Большое озеро раскинулось в полутора километрах от хижины Вайса.
Мертвая вода расстилалась безжизненной пустошью, огромным гладким зеркалом переливаясь на солнце. Рыбы не сновали в мелких озерных водах, птицы не кружились над поблескивающей поверхностью.
Истекая потом, Шура киркой откалывал большие куски из соляных наростов на берегу, а Вайс дробил их на более мелкие, потом складывал белые камни в полотняные мешки. Вечером они навьючивались мешками и переносили их в сарайчик около хижины. Работая, разговаривали мало, стараясь вдыхать поменьше соленого воздуха.
В первый вечер Шура просто валился с ног от усталости. Спал он на полу, единственную лавку в хибаре занимал старик.

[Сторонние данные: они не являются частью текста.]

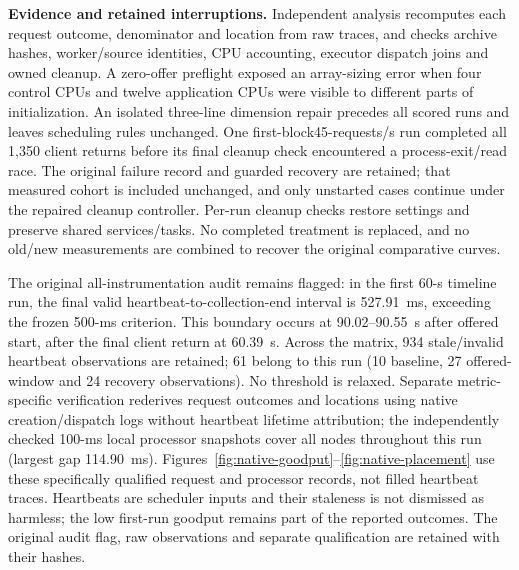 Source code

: \noindent\textbf{Evidence and retained interruptions.}
Independent analysis recomputes each request outcome, denominator and location from raw traces, and checks archive hashes, worker/source identities, CPU accounting, executor dispatch joins and owned cleanup. A zero-offer preflight exposed an array-sizing error when four control CPUs and twelve application CPUs were visible to different parts of initialization. An isolated three-line dimension repair precedes all scored runs and leaves scheduling rules unchanged. One first-block45-requests/s run completed all 1,350 client returns before its final cleanup check encountered a process-exit/read race. The original failure record and guarded recovery are retained; that measured cohort is included unchanged, and only unstarted cases continue under the repaired cleanup controller. Per-run cleanup checks restore settings and preserve shared services/tasks. No completed treatment is replaced, and no old/new measurements are combined to recover the original comparative curves.

The original all-instrumentation audit remains flagged: in the first 60-s timeline run, the final valid heartbeat-to-collection-end interval is 527.91~ms, exceeding the frozen 500-ms criterion. This boundary occurs at 90.02--90.55~s after offered start, after the final client return at 60.39~s. Across the matrix, 934 stale/invalid heartbeat observations are retained; 61 belong to this run (10 baseline, 27 offered-window and 24 recovery observations). No threshold is relaxed. Separate metric-specific verification rederives request outcomes and locations using native creation/dispatch logs without heartbeat lifetime attribution; the independently checked 100-ms local processor snapshots cover all nodes throughout this run (largest gap 114.90~ms). Figures~\ref{fig:native-goodput}--\ref{fig:native-placement} use these specifically qualified request and processor records, not filled heartbeat traces. Heartbeats are scheduler inputs and their staleness is not dismissed as harmless; the low first-run goodput remains part of the reported outcomes. The original audit flag, raw observations and separate qualification are retained with their hashes.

За неделю собрали, без малого, полсотни мешков. На седьмой день они не пошли на озеро. Вайс сидел на крыльце и курил деревянную трубку с каким-то зельем, задумчиво глядя вдаль. А Шура чистил загон для овец.
Соскребая засохший навоз, сквозь блеяние он услышал необычный звук. Опершись на корявую рукоять деревянной лопаты, Шура недоуменно вглядывался вдаль, туда, откуда донеслись звуки мотоциклетных двигателей. Кого могло занести сюда, в этот маленький мир, как называет Вайс свою обитель?